» **THE DATA**
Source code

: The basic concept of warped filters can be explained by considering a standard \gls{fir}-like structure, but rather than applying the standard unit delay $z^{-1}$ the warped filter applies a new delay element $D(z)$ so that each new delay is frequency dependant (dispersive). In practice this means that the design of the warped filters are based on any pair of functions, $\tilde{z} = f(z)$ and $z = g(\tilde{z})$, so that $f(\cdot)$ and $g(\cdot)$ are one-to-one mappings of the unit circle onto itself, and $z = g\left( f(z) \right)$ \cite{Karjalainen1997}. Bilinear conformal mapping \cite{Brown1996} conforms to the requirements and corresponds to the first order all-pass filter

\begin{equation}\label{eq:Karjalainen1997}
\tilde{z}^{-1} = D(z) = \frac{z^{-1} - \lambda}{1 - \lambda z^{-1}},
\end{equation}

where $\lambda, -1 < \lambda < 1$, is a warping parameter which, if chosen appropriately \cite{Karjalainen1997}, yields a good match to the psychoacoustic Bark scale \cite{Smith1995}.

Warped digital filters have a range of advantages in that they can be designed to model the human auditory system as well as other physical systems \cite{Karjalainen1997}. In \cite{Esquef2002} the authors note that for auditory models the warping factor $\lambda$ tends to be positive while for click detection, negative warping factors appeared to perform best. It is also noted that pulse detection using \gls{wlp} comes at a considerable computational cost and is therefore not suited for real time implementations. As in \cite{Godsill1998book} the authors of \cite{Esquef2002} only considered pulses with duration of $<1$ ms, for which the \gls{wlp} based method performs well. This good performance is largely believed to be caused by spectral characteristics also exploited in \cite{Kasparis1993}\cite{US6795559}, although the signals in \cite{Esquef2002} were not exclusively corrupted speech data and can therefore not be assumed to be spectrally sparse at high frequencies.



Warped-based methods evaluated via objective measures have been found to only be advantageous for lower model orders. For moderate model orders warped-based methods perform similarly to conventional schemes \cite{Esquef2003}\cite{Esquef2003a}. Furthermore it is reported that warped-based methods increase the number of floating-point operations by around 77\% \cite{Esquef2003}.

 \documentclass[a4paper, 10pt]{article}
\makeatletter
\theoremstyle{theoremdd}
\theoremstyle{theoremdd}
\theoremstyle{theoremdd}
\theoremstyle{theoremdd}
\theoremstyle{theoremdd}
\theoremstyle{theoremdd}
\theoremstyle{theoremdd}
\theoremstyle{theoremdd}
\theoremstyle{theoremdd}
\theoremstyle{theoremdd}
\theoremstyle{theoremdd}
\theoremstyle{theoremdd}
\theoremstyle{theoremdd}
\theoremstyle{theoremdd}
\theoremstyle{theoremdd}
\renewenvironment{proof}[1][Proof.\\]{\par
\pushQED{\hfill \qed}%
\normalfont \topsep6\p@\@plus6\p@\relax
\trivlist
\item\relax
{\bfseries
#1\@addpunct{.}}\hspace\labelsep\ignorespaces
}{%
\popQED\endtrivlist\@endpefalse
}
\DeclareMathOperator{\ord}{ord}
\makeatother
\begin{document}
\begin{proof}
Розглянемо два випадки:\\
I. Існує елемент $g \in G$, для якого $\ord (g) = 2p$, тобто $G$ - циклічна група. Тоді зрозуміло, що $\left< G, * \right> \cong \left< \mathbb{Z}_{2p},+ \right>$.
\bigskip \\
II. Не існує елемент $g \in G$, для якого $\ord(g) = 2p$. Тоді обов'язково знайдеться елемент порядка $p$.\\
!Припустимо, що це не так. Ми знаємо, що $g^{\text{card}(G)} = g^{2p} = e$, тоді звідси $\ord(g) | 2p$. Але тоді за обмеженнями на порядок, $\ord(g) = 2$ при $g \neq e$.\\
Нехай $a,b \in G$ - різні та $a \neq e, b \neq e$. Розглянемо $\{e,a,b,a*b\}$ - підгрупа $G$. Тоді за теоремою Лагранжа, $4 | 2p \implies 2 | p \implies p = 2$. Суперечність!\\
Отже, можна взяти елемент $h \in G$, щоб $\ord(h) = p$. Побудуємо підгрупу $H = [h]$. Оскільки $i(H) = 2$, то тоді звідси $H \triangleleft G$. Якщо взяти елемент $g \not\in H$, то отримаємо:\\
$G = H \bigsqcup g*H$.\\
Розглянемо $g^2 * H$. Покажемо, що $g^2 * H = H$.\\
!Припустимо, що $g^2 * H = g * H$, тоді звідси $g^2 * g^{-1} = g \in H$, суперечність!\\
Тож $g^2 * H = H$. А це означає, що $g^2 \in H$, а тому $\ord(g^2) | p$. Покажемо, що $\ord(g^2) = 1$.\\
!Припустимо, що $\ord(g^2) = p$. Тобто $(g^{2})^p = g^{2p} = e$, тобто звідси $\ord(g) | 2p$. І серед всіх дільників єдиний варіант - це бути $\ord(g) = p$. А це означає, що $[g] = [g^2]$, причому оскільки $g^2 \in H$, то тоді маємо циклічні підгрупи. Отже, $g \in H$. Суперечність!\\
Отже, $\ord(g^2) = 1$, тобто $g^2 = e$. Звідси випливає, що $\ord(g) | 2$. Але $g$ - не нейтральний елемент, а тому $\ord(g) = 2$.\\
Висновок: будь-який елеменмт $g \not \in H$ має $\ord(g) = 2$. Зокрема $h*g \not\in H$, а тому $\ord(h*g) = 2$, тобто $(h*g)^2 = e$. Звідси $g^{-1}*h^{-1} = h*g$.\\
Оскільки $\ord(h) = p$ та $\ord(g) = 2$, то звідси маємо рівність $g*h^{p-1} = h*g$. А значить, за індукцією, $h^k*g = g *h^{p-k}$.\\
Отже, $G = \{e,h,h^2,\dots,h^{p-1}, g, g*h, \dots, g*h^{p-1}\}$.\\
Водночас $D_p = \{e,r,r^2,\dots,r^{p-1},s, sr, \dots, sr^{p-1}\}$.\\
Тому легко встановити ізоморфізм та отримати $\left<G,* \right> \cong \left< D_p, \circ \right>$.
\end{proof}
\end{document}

» **TASK PROMPT**
Using the records above, find and show each line with the string "good".

» **SOLUTION BELOW**
where $\lambda, -1 < \lambda < 1$, is a warping parameter which, if chosen appropriately \cite{Karjalainen1997}, yields a good match to the psychoacoustic Bark scale \cite{Smith1995}.
Warped digital filters have a range of advantages in that they can be designed to model the human auditory system as well as other physical systems \cite{Karjalainen1997}. In \cite{Esquef2002} the authors note that for auditory models the warping factor $\lambda$ tends to be positive while for click detection, negative warping factors appeared to perform best. It is also noted that pulse detection using \gls{wlp} comes at a considerable computational cost and is therefore not suited for real time implementations. As in \cite{Godsill1998book} the authors of \cite{Esquef2002} only considered pulses with duration of $<1$ ms, for which the \gls{wlp} based method performs well. This good performance is largely believed to be caused by spectral characteristics also exploited in \cite{Kasparis1993}\cite{US6795559}, although the signals in \cite{Esquef2002} were not exclusively corrupted speech data and can therefore not be assumed to be spectrally sparse at high frequencies.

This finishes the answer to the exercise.